What convinced me finally to do it was finding this supposedly easy recipe for Perfect Pumpkin Pie from Foods of Our Lives. She emphasizes fresh pumpkin over canned. That's point #1. Her pumpkin filling didn't have a million exotic ingredients. I even had a can of evaporated milk leftover from a previous baking project, score #2. And I liked the simplicity and vinegar quirk of her Grandma's Pie Crust. No sugar in the dough for the crust either. Interesting.
Still worrying I'd mess up the crust real badly — mostly in not being able to roll it out without tearing it apart — I forged ahead, adding a few notes from an old Martha Stewart Thanksgiving special and mental notes from decades upon decades of watching cooking shows, mostly about keeping the dough cold, keeping even the flour cold beforehand, cutting up the butter into cold little cubes, brushing the dough edges with egg wash, stuff like that.
Let me tell you, the only way to learn anything, especially baking pies is to do it once.

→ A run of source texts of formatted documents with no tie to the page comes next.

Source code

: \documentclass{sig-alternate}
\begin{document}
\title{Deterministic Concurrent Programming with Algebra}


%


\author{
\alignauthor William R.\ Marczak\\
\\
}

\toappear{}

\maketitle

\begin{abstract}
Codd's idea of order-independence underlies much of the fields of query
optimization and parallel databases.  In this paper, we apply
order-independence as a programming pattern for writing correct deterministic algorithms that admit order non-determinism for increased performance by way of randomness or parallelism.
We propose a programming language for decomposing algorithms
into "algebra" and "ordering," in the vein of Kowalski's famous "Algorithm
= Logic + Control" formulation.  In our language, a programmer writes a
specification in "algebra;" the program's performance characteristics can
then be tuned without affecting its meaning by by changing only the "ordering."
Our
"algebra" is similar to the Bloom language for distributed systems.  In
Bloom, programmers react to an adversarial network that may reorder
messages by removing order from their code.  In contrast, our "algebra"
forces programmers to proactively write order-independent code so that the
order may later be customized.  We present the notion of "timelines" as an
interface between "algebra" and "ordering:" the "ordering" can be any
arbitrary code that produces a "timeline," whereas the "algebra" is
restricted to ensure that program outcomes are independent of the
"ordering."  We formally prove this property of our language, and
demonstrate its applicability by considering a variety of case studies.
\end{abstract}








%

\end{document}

I ran into a few problems they never tell you about, certainly never brought up in this recipe.
The recipe doesn't say anything about keeping the dough chilled before rolling it out and the dough in the pie pan chilling in the freezer while making the filling. It doesn't mention that four tablespoons of cold water isn't enough to pull the dough together at first crack. How long it took to cut the butter cubes into the flour mixture until it all turned into a coarse sand (ow! my arm!), and how important it is to put the filled pie pan on top of a baking sheet in case of spillage.
The recipe certainly didn't warn you that when you go to pull the foil off the 30-minute baked pie, that it could take off pieces of half-baked dough edges. Or, that the edges would continue to bake until it burned if you didn't line them with foil toward the second half of the baking process. Or!, that baking the pie filling off enough until it wasn't jiggling like jello took a lot longer than 30 more minutes.
Don't put your finger in the middle of the pie to test for doneness either. Leaves a mark.
Otherwise, voila! My first not so perfect pumpkin pie for Thanksgiving tomorrow. Very homemade.
(I have the other half of the dough in the freezer to make pumpkin pie for Christmas next month. This time I know what to expect.)
Sunday, October 9, 2011
This is good. Not sure how I did it (again). It's been awhile since my last successful chicken dish. I'd tried before, many times, figuring it had to be chicken with skin and bone then forgot some steps along the way. Last time, I tried to finish the chicken by broiling the skin crispy. It wasn't quite the same.
It's the same now, by accident.
I didn't need to broil the chicken at all. I forgot to take the chicken out of the oven when I turned the heat down from 375 to 350, maybe 15 extra minutes after 20, and somehow they came out great, crispy skin, deeply flavorful meat, even more deeply flavorful bits and broth left on the baking sheets.
Maybe the key is forgetting.
Here's, to the best of my knowledge, what I did with the chicken:
Marinated chicken thighs in bone and with skin for about 15-30 minutes. Marinade included tequila, soy, sesame oil, Mirin, garlic-salt (I individually sprinkled some over individual pieces), pepper, grated ginger, garlic cloves put through garlic masher. Lay out individual chicken thighs on sheet pan meat down, skin up, pepper skin. Bake at 375 for 20 minutes, reduce heat to 350 for another 10-15 checking for skin crispness.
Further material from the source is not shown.